Last Monday, Gavin Williamson, the Defence Secretary, announced that he will expand the Redundancy relocation Scheme for Afghan interpreters who worked for the British Army, removing the previous requirement that interpreters had to be employed in 2012 when British troops withdrew from the country.

In November 2017, I was invited to give oral evidence to the UK Parliament Defence Select Committee on Afghan interpreters and other locally employed civilians for the British army. The session is available to watch. I gave oral and written evidence based on my ongoing research on the claims for protection, rights and settlement by Afghans and Iraqis who have worked for Western military, as well as on the activities and strategies of their supporters worldwide. One of the recommendations of my written evidence was to “Assess eligibility for the relocation and intimidation scheme on the basis of insecurity and level of threat only, disregarding arbitrary eligibility criteria, such as date of redundancy.”

This most recent policy change that echoes part of this recommendation is, therefore, to be welcomed. However, it still does not cover all Afghan interpreters and other locally engaged civilians who are under threat. This was also recognised by Dr Julian Lewis, chairman of the Commons defence select committee, who responded to the news with the message that the Government must still overhaul its Intimidation scheme, which protects local interpreters in danger “regardless of their role, job or length of service”.

The Defence Select Committee's report published 2 weeks ago, denounced the Government’s failure to protect local Afghans under the Intimidation Scheme.
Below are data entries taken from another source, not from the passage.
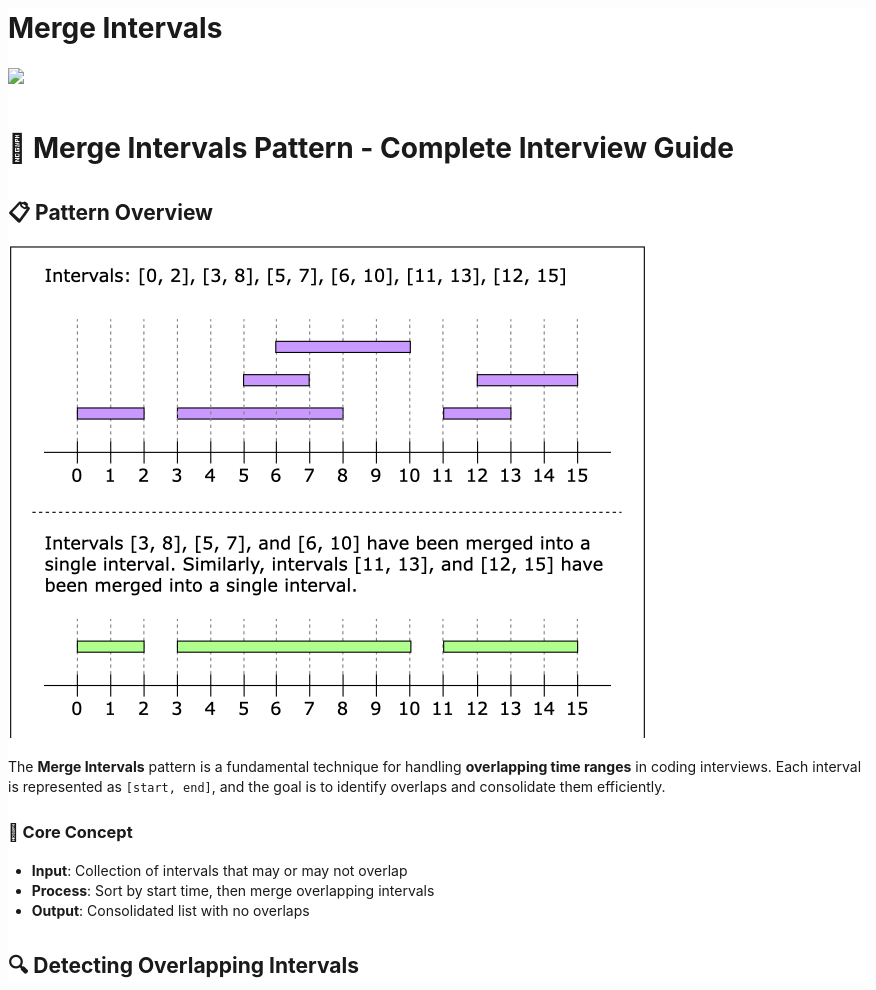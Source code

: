 

# Merge Intervals

<img src="https://r2cdn.perplexity.ai/pplx-full-logo-primary-dark%402x.png" class="logo" width="120"/>

# 🔀 Merge Intervals Pattern - Complete Interview Guide

## 📋 Pattern Overview
![alt text](./Images/image.png)

The **Merge Intervals** pattern is a fundamental technique for handling **overlapping time ranges** in coding interviews. Each interval is represented as `[start, end]`, and the goal is to identify overlaps and consolidate them efficiently.

### 🎯 Core Concept

- **Input**: Collection of intervals that may or may not overlap
- **Process**: Sort by start time, then merge overlapping intervals
- **Output**: Consolidated list with no overlaps


## 🔍 Detecting Overlapping Intervals


[1]: https://www.perplexity.ai/search/b041e9dd-6359-4815-a388-936397f22558
[2]: https://www.perplexity.ai/search/8c487135-2907-42fa-af08-d887da753ffb
[3]: https://www.perplexity.ai/search/b1b73da3-76a7-491c-8bde-145789d9c38f
[4]: https://www.perplexity.ai/search/e5f9e1a8-1c4b-445f-aa28-b21881892da5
Based on the fact that none of the 401 applicants to the Intimidation Scheme had been relocated to the UK by February 2017 and only 35 were granted a financial reward for relocation within Afghanistan, the committee characterised the scheme as "hitherto useless".

History shows us that changes in policy and formal apologies do not always come quickly. But time is of essence for locally employed civilians still in danger in Afghanistan, those facing deportation from the UK because of rejected asylum claims, and those stranded as asylum seekers in other countries. Since the publication of the report, I have received messages on Facebook from Afghan interpreters still in danger asking me when the Government will change its policies. Advocates from the British veteran and Afghan community told me that they look forward to the official announcement of the Ministry of Defence to see the exact details of the policy shift. They also shared their worries about those who still fall between the cracks of the protection schemes, including those unfairly made redundant.  
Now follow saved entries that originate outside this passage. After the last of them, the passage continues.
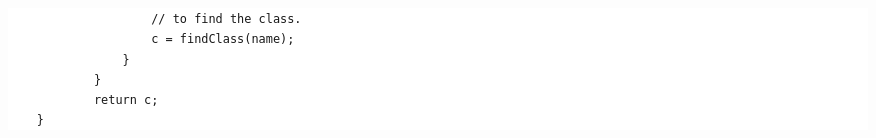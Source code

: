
 ```
                    // to find the class.
                    c = findClass(name);
                }
            }
            return c;
    }
```

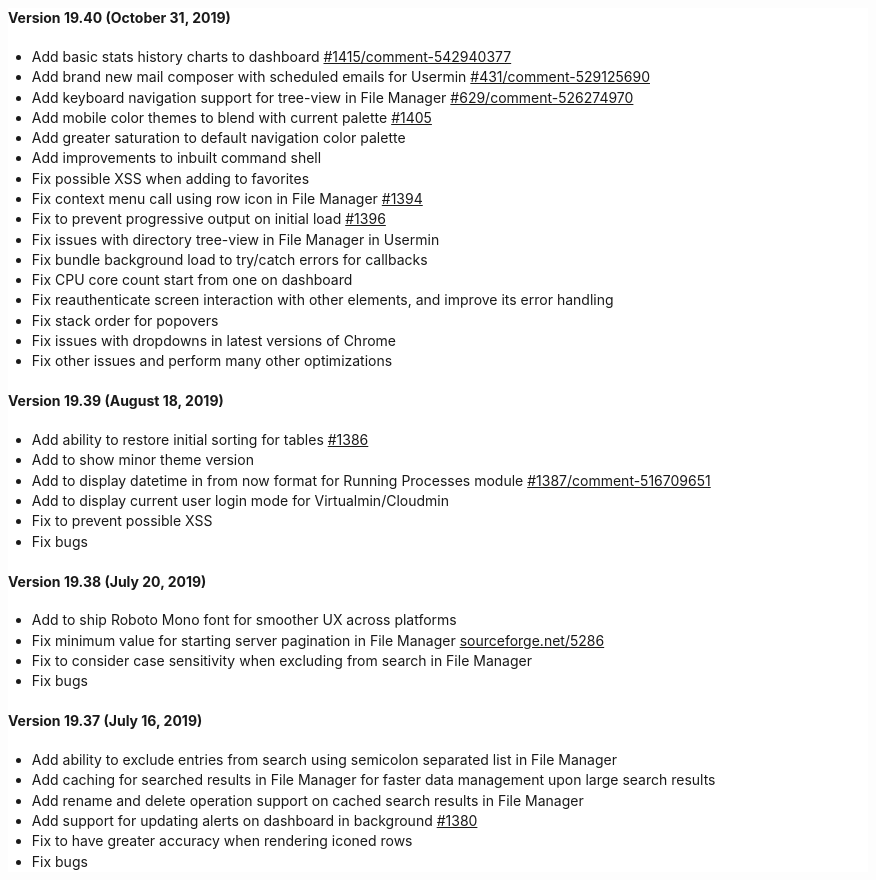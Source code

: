 #### Version 19.40 (October 31, 2019)
* Add basic stats history charts to dashboard [#1415/comment-542940377](https://github.com/authentic-theme/authentic-theme/issues/1415#issuecomment-542940377)
* Add brand new mail composer with scheduled emails for Usermin [#431/comment-529125690](https://github.com/authentic-theme/authentic-theme/issues/431#issuecomment-529125690)
* Add keyboard navigation support for tree-view in File Manager [#629/comment-526274970](https://github.com/authentic-theme/authentic-theme/issues/629#issuecomment-526274970)
* Add mobile color themes to blend with current palette [#1405](https://github.com/authentic-theme/authentic-theme/issues/1405)
* Add greater saturation to default navigation color palette
* Add improvements to inbuilt command shell
* Fix possible XSS when adding to favorites
* Fiх context menu call using row icon in File Manager [#1394](https://github.com/authentic-theme/authentic-theme/issues/1394)
* Fiх to prevent progressive output on initial load [#1396](https://github.com/authentic-theme/authentic-theme/issues/1396)
* Fix issues with directory tree-view in File Manager in Usermin
* Fix bundle background load to try/catch errors for callbacks
* Fix CPU core count start from one on dashboard
* Fix reauthenticate screen interaction with other elements, and improve its error handling
* Fix stack order for popovers
* Fix issues with dropdowns in latest versions of Chrome
* Fix other issues and perform many other optimizations

#### Version 19.39 (August 18, 2019)
* Add ability to restore initial sorting for tables [#1386](https://github.com/authentic-theme/authentic-theme/issues/1386)
* Add to show minor theme version
* Add to display datetime in from now format for Running Processes module [#1387/comment-516709651](https://github.com/authentic-theme/authentic-theme/issues/1387#issuecomment-516709651)
* Add to display current user login mode for Virtualmin/Cloudmin
* Fix to prevent possible XSS
* Fix bugs

#### Version 19.38 (July 20, 2019)
* Add to ship Roboto Mono font for smoother UX across platforms
* Fiх minimum value for starting server pagination in File Manager [sourceforge.net/5286](https://sourceforge.net/p/webadmin/bugs/5286)
* Fix to consider case sensitivity when excluding from search in File Manager
* Fix bugs

#### Version 19.37 (July 16, 2019)
* Add ability to exclude entries from search using semicolon separated list in File Manager
* Add caching for searched results in File Manager for faster data management upon large search results
* Add rename and delete operation support on cached search results in File Manager
* Add support for updating alerts on dashboard in background [#1380](https://github.com/authentic-theme/authentic-theme/issues/1380)
* Fix to have greater accuracy when rendering iconed rows
* Fix bugs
I asked Mohammed, a young Afghan man, previously employed by the British military in one of my interviews last year if he regretted working for the British in Afghanistan.

No, I have no regrets about that. The regret are these four years (of waiting for a positive decision on my asylum claim). Why did I spend four years between death and life? No one can give me those four years back.

Mohammed

He talked to me in the flat in a northern English city where some friends had given him a sofa to sleep on. He didn’t have a room for himself as he became homeless after his asylum case was refused by the Home Office and state support stopped. Keeping me warm with a heater and Afghan tea, he told me about his nightmares about the Taliban and about his journey to the UK on the back of a lorry. A few days before I met him, he had finally been granted refugee status following an appeal.

The committee recommended that the government “adopt a more needs-based approach”, which takes seriously the recurrent insecurity faced by former locally employed civilians and looks to apply the existing conditions of the Intimidation Scheme in “a looser and more sympathetic way”. International relocation shouldn’t be a last resort, out of reach for all – and there is no excuse for further lives being wasted away.